PROBLEM DESCRIPTION: Could you transcribe the material below exactly, without leaving out a single line?

GIVEN DATA:

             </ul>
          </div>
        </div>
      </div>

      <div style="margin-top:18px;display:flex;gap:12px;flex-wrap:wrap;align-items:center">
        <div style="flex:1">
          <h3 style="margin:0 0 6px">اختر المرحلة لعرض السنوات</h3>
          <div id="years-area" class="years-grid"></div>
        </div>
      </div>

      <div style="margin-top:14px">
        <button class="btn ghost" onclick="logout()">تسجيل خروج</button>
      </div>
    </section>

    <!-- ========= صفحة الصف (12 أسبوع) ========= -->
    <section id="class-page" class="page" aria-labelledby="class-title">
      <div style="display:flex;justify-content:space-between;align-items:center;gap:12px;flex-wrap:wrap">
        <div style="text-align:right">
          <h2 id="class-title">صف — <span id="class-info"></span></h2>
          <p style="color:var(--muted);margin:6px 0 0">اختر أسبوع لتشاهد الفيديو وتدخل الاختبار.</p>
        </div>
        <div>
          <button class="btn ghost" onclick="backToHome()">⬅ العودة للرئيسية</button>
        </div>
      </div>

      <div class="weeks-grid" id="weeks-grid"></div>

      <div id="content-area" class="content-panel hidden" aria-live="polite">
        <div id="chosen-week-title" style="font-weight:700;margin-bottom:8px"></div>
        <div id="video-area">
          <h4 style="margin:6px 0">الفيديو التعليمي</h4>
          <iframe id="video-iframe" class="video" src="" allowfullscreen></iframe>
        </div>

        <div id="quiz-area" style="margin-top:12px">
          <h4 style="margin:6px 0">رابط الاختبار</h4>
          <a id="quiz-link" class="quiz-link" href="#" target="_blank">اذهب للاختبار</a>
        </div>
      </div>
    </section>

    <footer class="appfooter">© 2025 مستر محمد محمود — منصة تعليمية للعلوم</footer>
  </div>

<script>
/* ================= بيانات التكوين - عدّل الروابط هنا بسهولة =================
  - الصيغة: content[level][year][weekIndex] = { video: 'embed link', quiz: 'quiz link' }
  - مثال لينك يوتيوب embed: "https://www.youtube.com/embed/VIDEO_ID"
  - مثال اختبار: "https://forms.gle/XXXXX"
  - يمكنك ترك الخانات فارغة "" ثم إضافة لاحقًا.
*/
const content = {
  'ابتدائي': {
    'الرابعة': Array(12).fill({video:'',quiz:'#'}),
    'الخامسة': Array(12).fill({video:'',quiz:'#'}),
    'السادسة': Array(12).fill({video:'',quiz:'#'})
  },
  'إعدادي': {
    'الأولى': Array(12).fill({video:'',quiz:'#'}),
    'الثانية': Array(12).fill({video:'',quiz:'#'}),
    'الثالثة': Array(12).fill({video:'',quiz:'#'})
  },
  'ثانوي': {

ANSWER FOR THE TASK:
             </ul>
          </div>
        </div>
      </div>

      <div style="margin-top:18px;display:flex;gap:12px;flex-wrap:wrap;align-items:center">
        <div style="flex:1">
          <h3 style="margin:0 0 6px">اختر المرحلة لعرض السنوات</h3>
          <div id="years-area" class="years-grid"></div>
        </div>
      </div>

      <div style="margin-top:14px">
        <button class="btn ghost" onclick="logout()">تسجيل خروج</button>
      </div>
    </section>

    <!-- ========= صفحة الصف (12 أسبوع) ========= -->
    <section id="class-page" class="page" aria-labelledby="class-title">
      <div style="display:flex;justify-content:space-between;align-items:center;gap:12px;flex-wrap:wrap">
        <div style="text-align:right">
          <h2 id="class-title">صف — <span id="class-info"></span></h2>
          <p style="color:var(--muted);margin:6px 0 0">اختر أسبوع لتشاهد الفيديو وتدخل الاختبار.</p>
        </div>
        <div>
          <button class="btn ghost" onclick="backToHome()">⬅ العودة للرئيسية</button>
        </div>
      </div>

      <div class="weeks-grid" id="weeks-grid"></div>

      <div id="content-area" class="content-panel hidden" aria-live="polite">
        <div id="chosen-week-title" style="font-weight:700;margin-bottom:8px"></div>
        <div id="video-area">
          <h4 style="margin:6px 0">الفيديو التعليمي</h4>
          <iframe id="video-iframe" class="video" src="" allowfullscreen></iframe>
        </div>

        <div id="quiz-area" style="margin-top:12px">
          <h4 style="margin:6px 0">رابط الاختبار</h4>
          <a id="quiz-link" class="quiz-link" href="#" target="_blank">اذهب للاختبار</a>
        </div>
      </div>
    </section>

    <footer class="appfooter">© 2025 مستر محمد محمود — منصة تعليمية للعلوم</footer>
  </div>

<script>
/* ================= بيانات التكوين - عدّل الروابط هنا بسهولة =================
  - الصيغة: content[level][year][weekIndex] = { video: 'embed link', quiz: 'quiz link' }
  - مثال لينك يوتيوب embed: "https://www.youtube.com/embed/VIDEO_ID"
  - مثال اختبار: "https://forms.gle/XXXXX"
  - يمكنك ترك الخانات فارغة "" ثم إضافة لاحقًا.
*/
const content = {
  'ابتدائي': {
    'الرابعة': Array(12).fill({video:'',quiz:'#'}),
    'الخامسة': Array(12).fill({video:'',quiz:'#'}),
    'السادسة': Array(12).fill({video:'',quiz:'#'})
  },
  'إعدادي': {
    'الأولى': Array(12).fill({video:'',quiz:'#'}),
    'الثانية': Array(12).fill({video:'',quiz:'#'}),
    'الثالثة': Array(12).fill({video:'',quiz:'#'})
  },
  'ثانوي': {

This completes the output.